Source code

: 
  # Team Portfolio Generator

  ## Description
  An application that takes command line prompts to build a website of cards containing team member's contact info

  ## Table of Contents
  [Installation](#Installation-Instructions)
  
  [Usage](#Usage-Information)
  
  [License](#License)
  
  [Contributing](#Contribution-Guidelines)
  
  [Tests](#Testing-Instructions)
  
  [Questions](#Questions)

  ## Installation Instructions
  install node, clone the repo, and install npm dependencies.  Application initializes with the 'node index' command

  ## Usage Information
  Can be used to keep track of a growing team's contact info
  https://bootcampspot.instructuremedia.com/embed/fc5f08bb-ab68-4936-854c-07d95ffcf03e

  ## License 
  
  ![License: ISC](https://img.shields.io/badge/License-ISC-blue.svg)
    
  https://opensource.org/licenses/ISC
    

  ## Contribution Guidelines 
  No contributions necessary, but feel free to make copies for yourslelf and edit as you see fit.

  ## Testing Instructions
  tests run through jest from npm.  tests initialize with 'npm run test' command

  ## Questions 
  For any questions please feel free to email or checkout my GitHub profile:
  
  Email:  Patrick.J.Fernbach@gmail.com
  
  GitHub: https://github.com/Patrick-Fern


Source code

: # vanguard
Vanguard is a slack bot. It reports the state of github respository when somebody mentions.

•••••

**Task goal**
A single figure is required: the number of lines in the entries above that include the word "free".

**Exercise result**
2